Corollaire obligatoire à l’autorité de régulation et à la déontologie des contenus, la labellisation des sites est un autre de ces plaisirs pervers que l’on nous promet. Tous les textes prévoyant la corégulation indiquent clairement la volonté d’une telle mission.
De quoi s’agit-t-il ?
Apparemment, ça semble partir d’un bon sentiment. Pour permettre à ceux qui le désirent de filtrer l’accès aux sites qu’ils ne souhaitent pas voir (a fortiori en interdire l’accès à leurs enfants), des logiciels de filtrage existent, fonctionnant sur un double principe de mots interdits et de listes d’adresses. Ces logiciels sont cependant inefficaces : ils n’interdisent pas forcément l’entrée à tous les sites « inconvenants », surtout ils bloquent sur des critères simplistes ; c’est ainsi que les sites d’information sur le SIDA ou le cancer du sein se retrouvent censurés à cause du vocabulaire utilisé.
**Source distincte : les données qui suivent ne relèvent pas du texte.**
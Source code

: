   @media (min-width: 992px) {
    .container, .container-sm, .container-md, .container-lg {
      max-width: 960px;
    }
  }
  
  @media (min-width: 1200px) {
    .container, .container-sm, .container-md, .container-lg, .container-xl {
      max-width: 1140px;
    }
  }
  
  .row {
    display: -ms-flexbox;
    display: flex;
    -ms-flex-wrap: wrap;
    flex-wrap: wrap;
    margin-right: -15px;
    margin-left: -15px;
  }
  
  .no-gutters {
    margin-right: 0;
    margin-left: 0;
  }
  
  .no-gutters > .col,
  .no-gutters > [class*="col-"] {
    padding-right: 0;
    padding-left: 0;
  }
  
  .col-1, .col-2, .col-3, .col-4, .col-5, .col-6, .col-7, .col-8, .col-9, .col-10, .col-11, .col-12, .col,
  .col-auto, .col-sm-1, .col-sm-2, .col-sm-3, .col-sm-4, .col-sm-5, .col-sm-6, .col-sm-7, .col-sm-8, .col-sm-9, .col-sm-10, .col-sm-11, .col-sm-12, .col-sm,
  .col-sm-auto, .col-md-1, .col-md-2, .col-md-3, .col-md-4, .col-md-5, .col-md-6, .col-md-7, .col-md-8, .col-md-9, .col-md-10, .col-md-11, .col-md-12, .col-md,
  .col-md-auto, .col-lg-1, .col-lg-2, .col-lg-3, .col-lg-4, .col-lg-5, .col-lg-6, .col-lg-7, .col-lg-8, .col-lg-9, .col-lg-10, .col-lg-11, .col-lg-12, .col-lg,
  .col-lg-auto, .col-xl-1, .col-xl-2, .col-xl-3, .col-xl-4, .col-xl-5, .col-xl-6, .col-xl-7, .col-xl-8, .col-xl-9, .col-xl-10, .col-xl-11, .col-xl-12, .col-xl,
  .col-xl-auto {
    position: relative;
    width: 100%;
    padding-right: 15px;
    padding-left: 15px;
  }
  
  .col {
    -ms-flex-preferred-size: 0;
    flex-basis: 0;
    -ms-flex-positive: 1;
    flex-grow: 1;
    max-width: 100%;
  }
Il s’agirait donc d’organiser la centralisation, au niveau de l’organisme de régulation, d’un système de labellisation des sites, plus efficace et plus précis que les logiciels (ou au moins complémentaires).
Déjà, l’idée que ce que vous et moi considérons avant tout comme un formidable support pour notre liberté d’expression doive servir de baby-sitter pour occuper les enfants est assez détestable (la télévision sert déjà à cela !). Que le fait que la définition de « contenu indécent », sur l’internet, soit très extensive (sur le réseau, la notion d’indécence s’aligne systématiquement sur les ligues de vertu les plus réactionnaires ; un bout de sein, le mot « sein » lui-même, les discussions politiques, tout cela est « indécent ») n’est pas moins regrettable. Mais là n’est pas le problème.
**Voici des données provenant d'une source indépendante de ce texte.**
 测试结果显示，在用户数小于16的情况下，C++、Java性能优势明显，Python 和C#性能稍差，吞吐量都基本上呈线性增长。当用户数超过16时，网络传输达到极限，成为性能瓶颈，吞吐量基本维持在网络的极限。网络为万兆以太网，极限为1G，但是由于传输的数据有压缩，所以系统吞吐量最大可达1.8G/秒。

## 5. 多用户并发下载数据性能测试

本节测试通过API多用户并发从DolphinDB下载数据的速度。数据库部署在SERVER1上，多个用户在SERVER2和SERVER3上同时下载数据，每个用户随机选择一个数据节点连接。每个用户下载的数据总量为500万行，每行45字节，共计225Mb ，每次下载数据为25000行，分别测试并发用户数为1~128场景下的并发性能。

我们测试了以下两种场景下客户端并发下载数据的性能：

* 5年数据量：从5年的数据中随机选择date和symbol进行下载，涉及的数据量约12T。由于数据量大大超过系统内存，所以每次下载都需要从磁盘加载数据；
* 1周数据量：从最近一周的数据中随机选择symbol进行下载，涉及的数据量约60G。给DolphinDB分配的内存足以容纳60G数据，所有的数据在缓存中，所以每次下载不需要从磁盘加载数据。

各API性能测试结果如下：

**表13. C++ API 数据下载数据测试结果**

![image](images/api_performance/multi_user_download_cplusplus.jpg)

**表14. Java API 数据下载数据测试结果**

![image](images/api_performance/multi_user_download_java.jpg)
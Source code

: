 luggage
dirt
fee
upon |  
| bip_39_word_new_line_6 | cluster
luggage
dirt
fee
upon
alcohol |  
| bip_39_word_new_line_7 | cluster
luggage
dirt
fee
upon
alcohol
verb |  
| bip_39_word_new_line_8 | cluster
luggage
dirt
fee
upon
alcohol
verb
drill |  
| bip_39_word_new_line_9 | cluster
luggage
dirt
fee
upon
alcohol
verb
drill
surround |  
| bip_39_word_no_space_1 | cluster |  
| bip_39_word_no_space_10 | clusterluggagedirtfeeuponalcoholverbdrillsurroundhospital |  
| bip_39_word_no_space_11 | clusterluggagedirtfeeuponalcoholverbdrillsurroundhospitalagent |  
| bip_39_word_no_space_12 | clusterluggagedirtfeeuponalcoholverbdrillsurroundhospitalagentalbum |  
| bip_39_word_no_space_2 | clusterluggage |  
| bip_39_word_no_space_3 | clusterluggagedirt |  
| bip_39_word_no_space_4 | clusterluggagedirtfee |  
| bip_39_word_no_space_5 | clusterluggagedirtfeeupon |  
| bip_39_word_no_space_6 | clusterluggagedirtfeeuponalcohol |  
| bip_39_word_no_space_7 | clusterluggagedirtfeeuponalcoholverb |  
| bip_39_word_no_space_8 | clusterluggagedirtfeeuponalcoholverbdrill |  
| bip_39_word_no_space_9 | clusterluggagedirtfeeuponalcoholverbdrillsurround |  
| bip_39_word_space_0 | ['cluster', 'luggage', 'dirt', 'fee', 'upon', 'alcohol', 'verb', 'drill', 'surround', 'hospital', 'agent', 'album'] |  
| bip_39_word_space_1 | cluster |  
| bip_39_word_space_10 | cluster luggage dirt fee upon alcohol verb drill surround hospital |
Le vrai problème est ailleurs, et c’est bien plus vicieux.
En premier lieu, la labellisation, partout où elle est utilisée, est un outil de censure largement détourné de sa vocation originelle : elle permet la censure économique, politique et mercantile des contenus. Sachant qu’un organisme de co-régulation verrait sans aucun doute une sur-représentation des professionnels et des marchands, cette tentation de détourner la labellisation à leur profit serait logique.
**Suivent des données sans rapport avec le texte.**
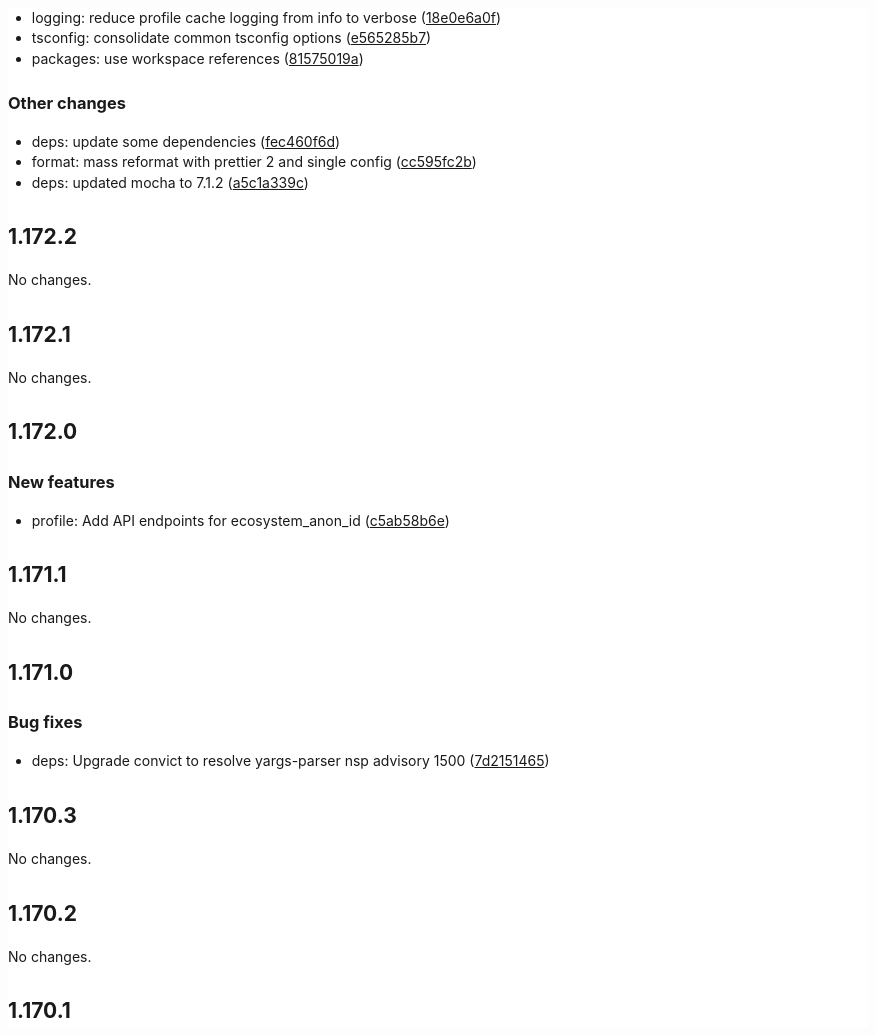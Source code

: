 - logging: reduce profile cache logging from info to verbose ([18e0e6a0f](https://github.com/mozilla/fxa/commit/18e0e6a0f))
- tsconfig: consolidate common tsconfig options ([e565285b7](https://github.com/mozilla/fxa/commit/e565285b7))
- packages: use workspace references ([81575019a](https://github.com/mozilla/fxa/commit/81575019a))

### Other changes

- deps: update some dependencies ([fec460f6d](https://github.com/mozilla/fxa/commit/fec460f6d))
- format: mass reformat with prettier 2 and single config ([cc595fc2b](https://github.com/mozilla/fxa/commit/cc595fc2b))
- deps: updated mocha to 7.1.2 ([a5c1a339c](https://github.com/mozilla/fxa/commit/a5c1a339c))

## 1.172.2

No changes.

## 1.172.1

No changes.

## 1.172.0

### New features

- profile: Add API endpoints for ecosystem_anon_id ([c5ab58b6e](https://github.com/mozilla/fxa/commit/c5ab58b6e))

## 1.171.1

No changes.

## 1.171.0

### Bug fixes

- deps: Upgrade convict to resolve yargs-parser nsp advisory 1500 ([7d2151465](https://github.com/mozilla/fxa/commit/7d2151465))

## 1.170.3

No changes.

## 1.170.2

No changes.

## 1.170.1
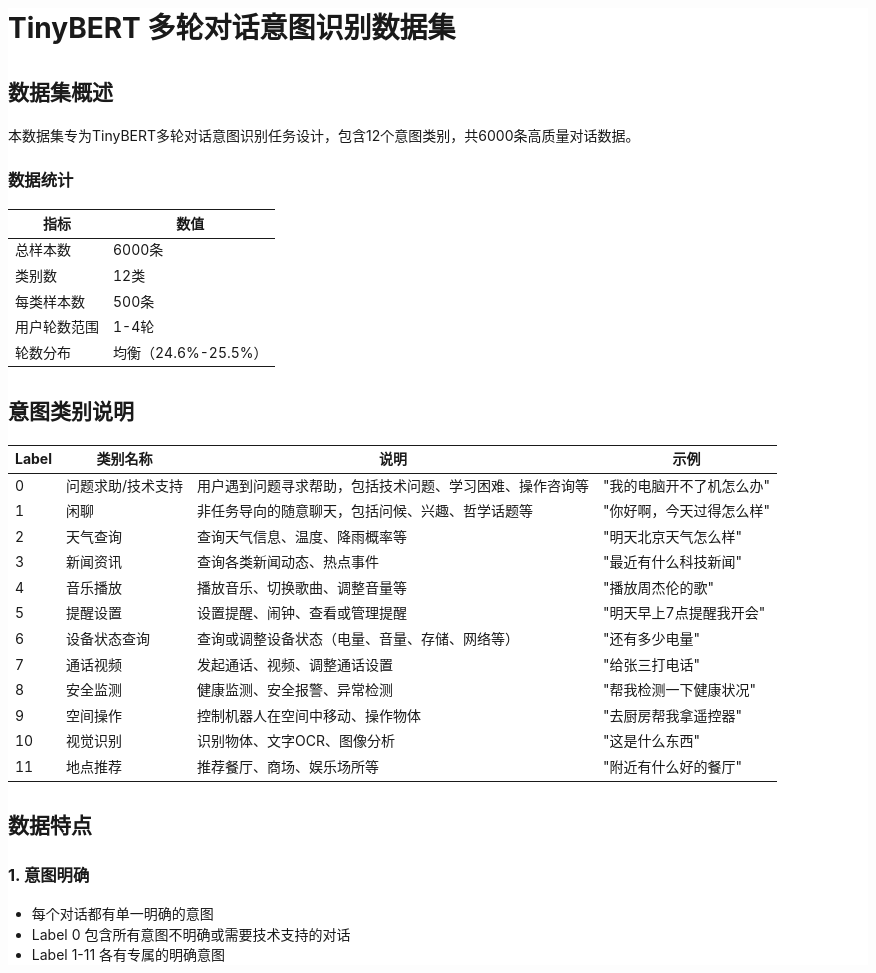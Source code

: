 # TinyBERT 多轮对话意图识别数据集

## 数据集概述

本数据集专为TinyBERT多轮对话意图识别任务设计，包含12个意图类别，共6000条高质量对话数据。

### 数据统计

| 指标 | 数值 |
|------|------|
| 总样本数 | 6000条 |
| 类别数 | 12类 |
| 每类样本数 | 500条 |
| 用户轮数范围 | 1-4轮 |
| 轮数分布 | 均衡（24.6%-25.5%） |

## 意图类别说明

| Label | 类别名称 | 说明 | 示例 |
|-------|---------|------|------|
| 0 | 问题求助/技术支持 | 用户遇到问题寻求帮助，包括技术问题、学习困难、操作咨询等 | "我的电脑开不了机怎么办" |
| 1 | 闲聊 | 非任务导向的随意聊天，包括问候、兴趣、哲学话题等 | "你好啊，今天过得怎么样" |
| 2 | 天气查询 | 查询天气信息、温度、降雨概率等 | "明天北京天气怎么样" |
| 3 | 新闻资讯 | 查询各类新闻动态、热点事件 | "最近有什么科技新闻" |
| 4 | 音乐播放 | 播放音乐、切换歌曲、调整音量等 | "播放周杰伦的歌" |
| 5 | 提醒设置 | 设置提醒、闹钟、查看或管理提醒 | "明天早上7点提醒我开会" |
| 6 | 设备状态查询 | 查询或调整设备状态（电量、音量、存储、网络等） | "还有多少电量" |
| 7 | 通话视频 | 发起通话、视频、调整通话设置 | "给张三打电话" |
| 8 | 安全监测 | 健康监测、安全报警、异常检测 | "帮我检测一下健康状况" |
| 9 | 空间操作 | 控制机器人在空间中移动、操作物体 | "去厨房帮我拿遥控器" |
| 10 | 视觉识别 | 识别物体、文字OCR、图像分析 | "这是什么东西" |
| 11 | 地点推荐 | 推荐餐厅、商场、娱乐场所等 | "附近有什么好的餐厅" |

## 数据特点

### 1. 意图明确
- 每个对话都有单一明确的意图
- Label 0 包含所有意图不明确或需要技术支持的对话
- Label 1-11 各有专属的明确意图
La censure économique, tout d’abord, en interdisant l’accès aux sites de la concurrence, selon divers critères. Les fournisseurs d’accès à l’internet appartiennent pour la plupart à de grandes multinationales : facile de privilégier ses propres filiales en bloquant l’accès aux autres sous couvert d’une labellisation que l’on a effectué soi-même (dans le cadre d’une corégulation, rien de plus facile). Les états se livrent une guerre économique sans pitié : la labellisation est un nouvel outil du protectionnisme. Par exemple, les sites des magasins de lingerie américains sont classés « tout public », ceux pour les magasins européens sont indécents (au motif que la publicité pour la lingerie est plus « érotique » en Europe qu’en Amérique). Toutes les variantes sont possibles.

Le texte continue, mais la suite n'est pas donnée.